Tax Deductions to Apply This Year

We know taxes suck – and if you haven’t learned how to remove your income tax liability yet (or still owe taxes from past years) you’re probably looking for the best ways to keep those taxes as LOW AS POSSIBLE this year. 

We’re here to help!

Today we’re going to give you over 14 tax deductions you might be eligible to claim this season…

1. Child Tax Credit
The CTC (Child Tax Credit) is worth a maximum of $2,000 per qualifying child. Up to $1,400 is refundable. To be eligible for the CTC, you must have earned more than $2,500.

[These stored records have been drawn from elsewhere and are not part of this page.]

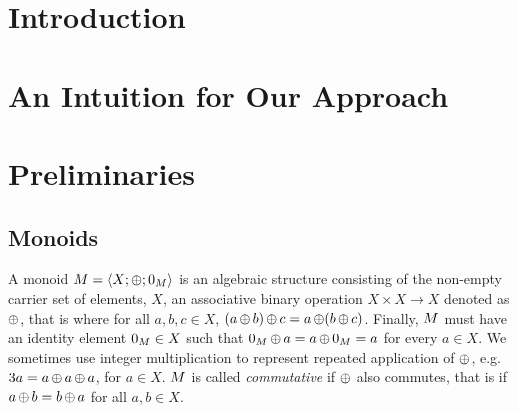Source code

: \documentclass[acmsmall,review,anonymous,screen]{acmart}\settopmatter{printfolios=true,printccs=true,printacmref=true}
\theoremstyle{definition}
\begin{document}




\maketitle


\section{Introduction}\label{sec:introduction}


\section{An Intuition for Our Approach}\label{sec:intuition}


\section{Preliminaries}\label{sec:preliminaries}

\subsection{Monoids}

A monoid $M = \left\langle X;\operatorname{\oplus};0_{M}\right\rangle$ is an algebraic structure
consisting of the non-empty carrier set of elements, $X$, an associative binary operation
$X \times X \rightarrow X$ denoted as $\operatorname{\oplus}$, that is where for all $a, b,
c \in X$, $(a \operatorname{\oplus} b) \operatorname{\oplus} c = a \operatorname{\oplus} (b \operatorname{\oplus} c)$. Finally,
$M$ must have an identity element $0_{M} \in X$ such that
$0_{M} \operatorname{\oplus} a = a \operatorname{\oplus} 0_{M} =   a$ for every $a \in X$.
We sometimes use integer multiplication to represent repeated application of
$\operatorname{\oplus}$, e.g. $3a = a \operatorname{\oplus} a \operatorname{\oplus} a$, for $a \in X$. $M$ is
called \textit{commutative} if $\operatorname{\oplus}$ also commutes, that is if $a
\operatorname{\oplus} b = b \operatorname{\oplus} a$ for all $a, b \in X$. 
\end{document}
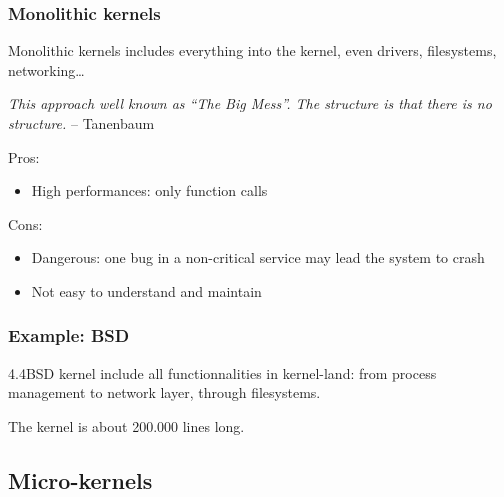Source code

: \begin{frame}
  \frametitle{Monolithic kernels}

  Monolithic kernels includes everything into the kernel, even
  drivers, filesystems, networking\ldots

  \-

  \emph{This approach well known as ``The Big Mess''. The structure is
  that there is no structure.} -- Tanenbaum

  \-

  Pros:

  \begin{itemize}
  \item
    High performances: only function calls
  \end{itemize}

  \-

  Cons:

  \begin{itemize}
  \item
    Dangerous: one bug in a non-critical service may lead the system
    to crash
  \item
    Not easy to understand and maintain
  \end{itemize}

\end{frame}

%
%

\begin{frame}
  \frametitle{Example: BSD}

  4.4BSD kernel include all functionnalities in kernel-land: from
    process management to network layer, through filesystems.

  \begin{center}
  \end{center}

  The kernel is about 200.000 lines long.

\end{frame}

%
%

\subsection{Micro-kernels}

%
%


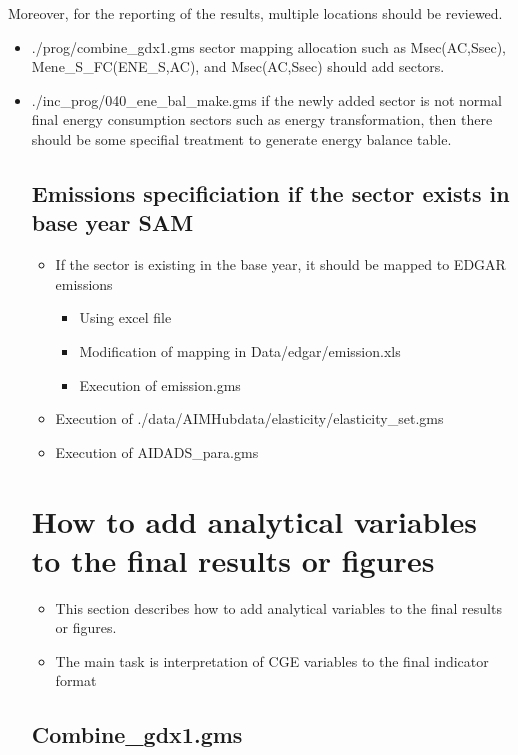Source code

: \documentclass[10pt,a4paper,titlepage,dvipdfmx]{book}
\begin{document}
Moreover, for the reporting of the results, multiple locations should be reviewed.
\begin{itemize}
  \item ./prog/combine\_gdx1.gms
  sector mapping allocation such as Msec(AC,Ssec), Mene_S_FC(ENE_S,AC), and Msec(AC,Ssec) should add sectors.
  \item ./inc\_prog/040\_ene\_bal\_make.gms
  if the newly added sector is not normal final energy consumption sectors such as energy transformation, then there should be some specifial treatment to generate energy balance table. 


\subsection{\label{subsec:EssPro}Emissions specificiation if the sector exists in base year SAM}

\begin{itemize}
\item If the sector is existing in the base year, it should be mapped to EDGAR emissions
\begin{itemize}
\item Using excel file
\item Modification of mapping in Data/edgar/emission.xls
\item Execution of emission.gms
\end{itemize}

\item Execution of ./data/AIMHubdata/elasticity/elasticity\_set.gms
\item Execution of AIDADS\_para.gms
\end{itemize}


\section{\label{sec:HowAddAnaVarFinRes}How to add analytical variables to the final results or figures}


\begin{itemize}
\item This section describes how to add analytical variables to the final results or figures.
\item The main task is interpretation of CGE variables to the final indicator format
\end{itemize}
\subsection{\label{subsec:Com1}Combine\_gdx1.gms}



\end{itemize}
\end{document}
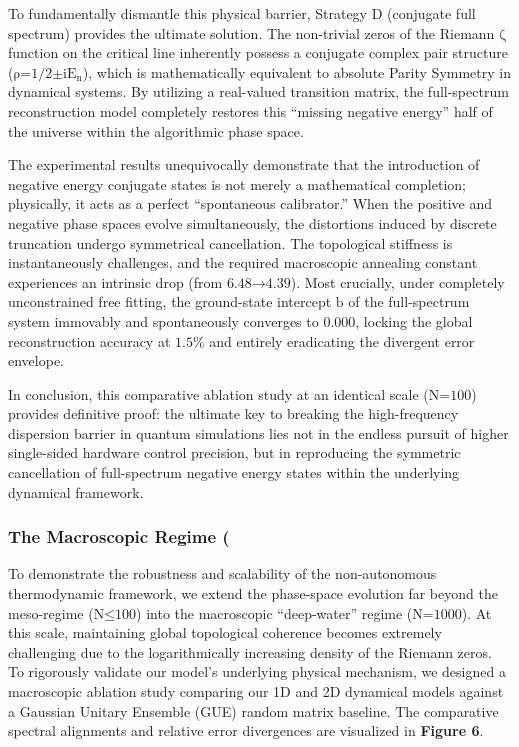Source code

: To fundamentally dismantle this physical barrier, Strategy D (conjugate
full spectrum) provides the ultimate solution. The non-trivial zeros of
the Riemann \(\text{ζ}\) function on the critical line inherently
possess a conjugate complex pair structure
(\(\text{ρ}\text{=1/2±}\text{i}\text{E}_{\text{n}}\)), which is
mathematically equivalent to absolute Parity Symmetry in dynamical
systems. By utilizing a real-valued transition matrix, the full-spectrum
reconstruction model completely restores this ``missing negative
energy'' half of the universe within the algorithmic phase space.

The experimental results unequivocally demonstrate that the introduction
of negative energy conjugate states is not merely a mathematical
completion; physically, it acts as a perfect ``spontaneous calibrator.''
When the positive and negative phase spaces evolve simultaneously, the
distortions induced by discrete truncation undergo symmetrical
cancellation. The topological stiffness is instantaneously challenges,
and the required macroscopic annealing constant experiences an intrinsic
drop (from \(\text{6.48→4.39}\)). Most crucially, under completely
unconstrained free fitting, the ground-state intercept \(\text{b}\) of
the full-spectrum system immovably and spontaneously converges to
\(\text{0.000}\), locking the global reconstruction accuracy at
\(\text{1.5\%}\) and entirely eradicating the divergent error envelope.

In conclusion, this comparative ablation study at an identical scale
(\(\text{N}\text{=100}\)) provides definitive proof: the ultimate key to
breaking the high-frequency dispersion barrier in quantum simulations
lies not in the endless pursuit of higher single-sided hardware control
precision, but in reproducing the symmetric cancellation of
full-spectrum negative energy states within the underlying dynamical
framework.

\subsubsection*{The Macroscopic Regime (}

To demonstrate the robustness and scalability of the non-autonomous
thermodynamic framework, we extend the phase-space evolution far beyond
the meso-regime (\(\text{N}\text{≤100}\)) into the macroscopic
``deep-water'' regime (\(\text{N}\text{=1000}\)). At this scale,
maintaining global topological coherence becomes extremely challenging
due to the logarithmically increasing density of the Riemann zeros. To
rigorously validate our model's underlying physical mechanism, we
designed a macroscopic ablation study comparing our 1D and 2D dynamical
models against a Gaussian Unitary Ensemble (GUE) random matrix baseline.
The comparative spectral alignments and relative error divergences are
visualized in \textbf{Figure 6}.

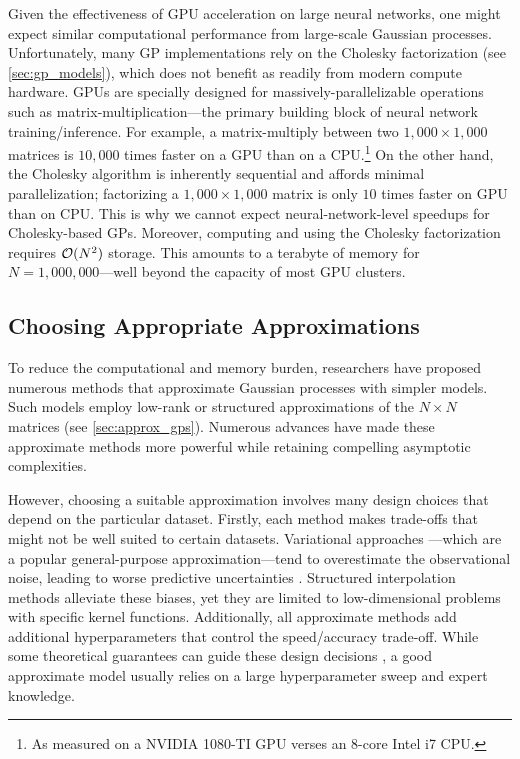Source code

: Given the effectiveness of GPU acceleration on large neural networks, one might expect similar computational performance from large-scale Gaussian processes.
Unfortunately, many GP implementations rely on the Cholesky factorization (see \cref{sec:gp_models}), which does not benefit as readily from modern compute hardware.
GPUs are specially designed for massively-parallelizable operations such as matrix-multiplication---the primary building block of neural network training/inference.
For example, a matrix-multiply between two $1,\!000 \times 1,\!000$ matrices is $10,\!000$ times faster on a GPU than on a CPU.\footnote{
	As measured on a NVIDIA 1080-TI GPU verses an 8-core Intel i7 CPU.
}
On the other hand, the Cholesky algorithm is inherently sequential and affords minimal parallelization;
factorizing a $1,\!000 \times 1,\!000$ matrix is only $10$ times faster on GPU than on CPU.
This is why we cannot expect neural-network-level speedups for Cholesky-based GPs.
Moreover, computing and using the Cholesky factorization requires $\bigo{N^2}$ storage.
This amounts to a terabyte of memory for $N=1,\!000,\!000$---well beyond the capacity of most GPU clusters.

\subsection{Choosing Appropriate Approximations}
To reduce the computational and memory burden, researchers have proposed numerous methods that approximate Gaussian processes with simpler models.
Such models employ low-rank or structured approximations of the $N \times N$ matrices (see \cref{sec:approx_gps}).
Numerous advances have made these approximate methods more powerful while retaining compelling asymptotic complexities.

However, choosing a suitable approximation involves many design choices that depend on the particular dataset.
Firstly, each method makes trade-offs that might not be well suited to certain datasets.
Variational approaches \cite{titsias2009variational}---which are a popular general-purpose approximation---tend to overestimate the observational noise, leading to worse predictive uncertainties \cite{turner2011two,bauer2016understanding}.
Structured interpolation methods \cite{wilson2015kernel} alleviate these biases, yet they are limited to low-dimensional problems with specific kernel functions.
Additionally, all approximate methods add additional hyperparameters that control the speed/accuracy trade-off.
While some theoretical guarantees can guide these design decisions \cite{wilson2015thoughts,burt2019rates}, a good approximate model usually relies on a large hyperparameter sweep and expert knowledge.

Eligible dependents include:

  • Child
  • Stepchild
  • Foster child
  • Sibling
  • Step-sibling
  • Half-sibling
  • Grandchild
  • Niece/nephew
  • Adopted child

However, if you received advance payments for the child tax credit this year, you won’t be able to claim the full deduction at tax time.

3. Lifetime Learning Credit
The lifetime learning credit, or LLC tax deduction, applies to higher education candidates. To claim it, you, your spouse or a dependent must also be footing the bill for qualifying higher education costs.

4. American Opportunity Tax Credit
The American opportunity tax credit, or AOTC tax deduction, is exclusively for first-time college students for their first four years of college or other higher education, which makes it different from the LLC (above). If you’re pursuing a degree and also haven’t had a felony drug conviction, you could qualify if you meet income thresholds.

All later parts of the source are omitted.